O debate interno ainda é limitado pela ausência de um texto formal e pela falta de encontros presenciais — agravada pelo recesso e pelo cancelamento de um almoço entre ministros. Fachin comunicou individualmente a escolha de Cármen Lúcia como relatora, mas as conversas ainda não se aprofundaram, o que contribui para a sensação de indefinição.

Para parte dos ministros, especialmente os mais favoráveis à proposta, o código de ética seria uma resposta necessária à sociedade diante da crise de reputação intensificada pelas revelações sobre contratos e relações de familiares de Alexandre de Moraes e Dias Toffoli com o Banco Master.

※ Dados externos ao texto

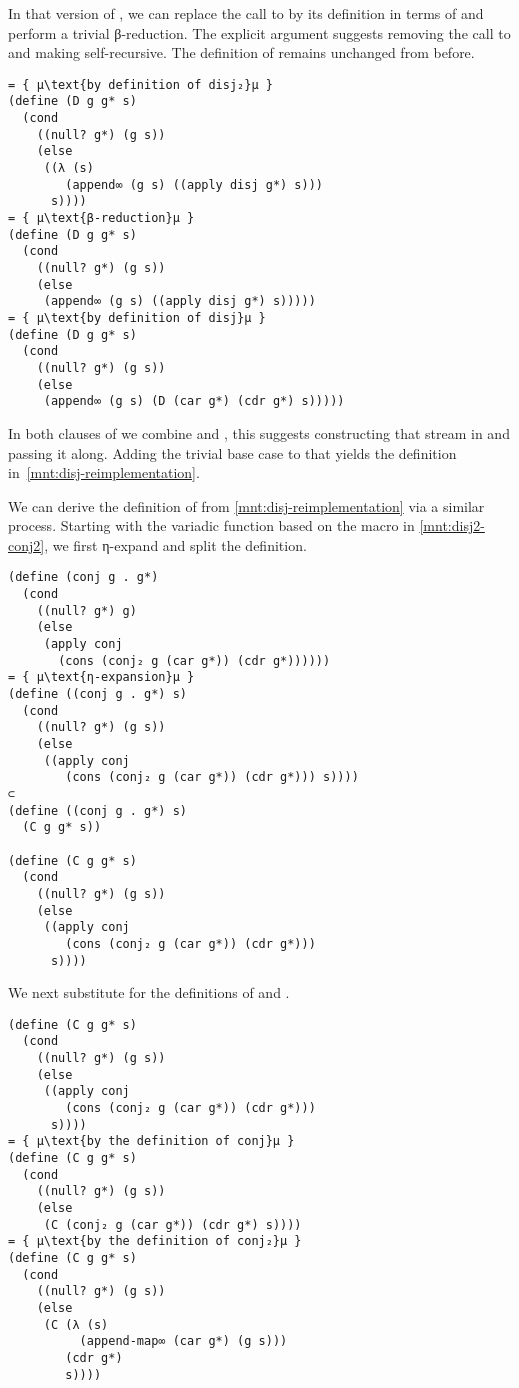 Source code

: \documentclass[sigplan,balance=true,pbalance=true,natbib=false]{acmart}
\begin{document}
In that version of , we can replace the call to
 by its definition in terms of 
and perform a trivial β-reduction. The explicit 
argument suggests removing the call to  and making
 self-recursive. The definition of 
remains unchanged from before.

\begin{verbatim}
= { μ\text{by definition of disj₂}μ }
(define (D g g* s)
  (cond
    ((null? g*) (g s))
    (else
     ((λ (s)
        (append∞ (g s) ((apply disj g*) s)))
      s))))
= { μ\text{β-reduction}μ }
(define (D g g* s)
  (cond
    ((null? g*) (g s))
    (else
     (append∞ (g s) ((apply disj g*) s)))))
= { μ\text{by definition of disj}μ }
(define (D g g* s)
  (cond
    ((null? g*) (g s))
    (else
     (append∞ (g s) (D (car g*) (cdr g*) s)))))
\end{verbatim}

In both clauses of  we combine  and
, this suggests constructing that stream in
 and passing it along. Adding the trivial base case
to that  yields the definition
in~\cref{mnt:disj-reimplementation}.

We can derive the definition of  from
\cref{mnt:disj-reimplementation} via a similar process. Starting with
the variadic function based on the macro in \cref{mnt:disj2-conj2}, we
first η-expand and split the definition.

\begin{verbatim}
(define (conj g . g*)
  (cond
    ((null? g*) g)
    (else
     (apply conj
       (cons (conj₂ g (car g*)) (cdr g*))))))
= { μ\text{η-expansion}μ }
(define ((conj g . g*) s)
  (cond
    ((null? g*) (g s))
    (else
     ((apply conj
        (cons (conj₂ g (car g*)) (cdr g*))) s))))
⊂
(define ((conj g . g*) s)
  (C g g* s))

(define (C g g* s)
  (cond
    ((null? g*) (g s))
    (else
     ((apply conj
        (cons (conj₂ g (car g*)) (cdr g*)))
      s))))
\end{verbatim}

\noindent We next substitute for the definitions of 
and .

\begin{verbatim}
(define (C g g* s)
  (cond
    ((null? g*) (g s))
    (else
     ((apply conj
        (cons (conj₂ g (car g*)) (cdr g*)))
      s))))
= { μ\text{by the definition of conj}μ }
(define (C g g* s)
  (cond
    ((null? g*) (g s))
    (else
     (C (conj₂ g (car g*)) (cdr g*) s))))
= { μ\text{by the definition of conj₂}μ }
(define (C g g* s)
  (cond
    ((null? g*) (g s))
    (else
     (C (λ (s)
          (append-map∞ (car g*) (g s)))
        (cdr g*)
        s))))
\end{verbatim}
\end{document}
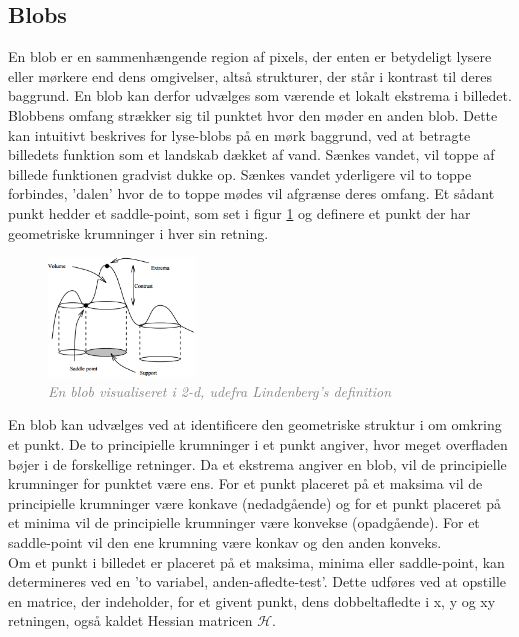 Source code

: \subsection{Blobs}\label{sec:blobs}
En blob er en sammenhængende region af pixels, der enten er betydeligt lysere eller mørkere end dens omgivelser, altså strukturer, der står i kontrast til deres baggrund. En blob kan derfor udvælges som værende et lokalt ekstrema i billedet. Blobbens omfang strækker sig til punktet hvor den møder en anden blob. Dette kan intuitivt beskrives for lyse-blobs på en mørk baggrund, ved at betragte billedets funktion som et landskab dækket af vand. Sænkes vandet, vil toppe af billede funktionen gradvist dukke op. Sænkes vandet yderligere vil to toppe forbindes, 'dalen' hvor de to toppe mødes vil afgrænse deres omfang. Et sådant punkt hedder et saddle-point, som set i figur \ref{fig:lindblob} og definere et punkt der har geometriske krumninger i hver sin retning.
\begin{figure}[H]
    \centering
    \includegraphics[width=0.35\textwidth]{fig/11.png}
    \vspace{-0.5em}   
    \begin{center}
    \caption{\textcolor{gray}{\footnotesize \textit{
    En blob visualiseret i 2-d, udefra Lindenberg's definition \cite{blob}}}}
    \label{fig:lindblob}
     \end{center}
  \end{figure}
       \vspace{-2.7em}
\noindent
En blob kan udvælges ved at identificere den geometriske struktur i om omkring et punkt. De to principielle krumninger i et punkt angiver, hvor meget overfladen bøjer i de forskellige retninger. Da et ekstrema angiver en blob, vil de principielle krumninger for punktet være ens. For et punkt placeret på et maksima vil de principielle krumninger være konkave (nedadgående) og for et punkt placeret på et minima vil de principielle krumninger være konvekse (opadgående). For et saddle-point vil den ene krumning være konkav og den anden konveks. \\ 
Om et punkt i billedet er placeret på et maksima, minima eller saddle-point, kan determineres ved en 'to variabel, anden-afledte-test'. Dette udføres ved at opstille en matrice, der indeholder, for et givent punkt, dens dobbeltafledte i x, y og xy retningen, også kaldet Hessian matricen $\mathcal{H}$.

As reações públicas de ambos, defendendo a legalidade de suas condutas e a suficiência da Loman, foram interpretadas como críticas indiretas à iniciativa de Fachin.
A discussão também se apoia em estudos externos, como o da Fundação FHC, que recomenda medidas para fortalecer a reputação pública da magistratura, incluindo regras mais claras sobre imparcialidade, manifestações públicas, participação em eventos, quarentena pós‑corte e critérios de suspeição e impedimento.

A Lei Orgânica da Magistratura Nacional (Loman), base atual dessas normas, é anterior à Constituição de 1988, o que reforça, para alguns ministros, a necessidade de atualização.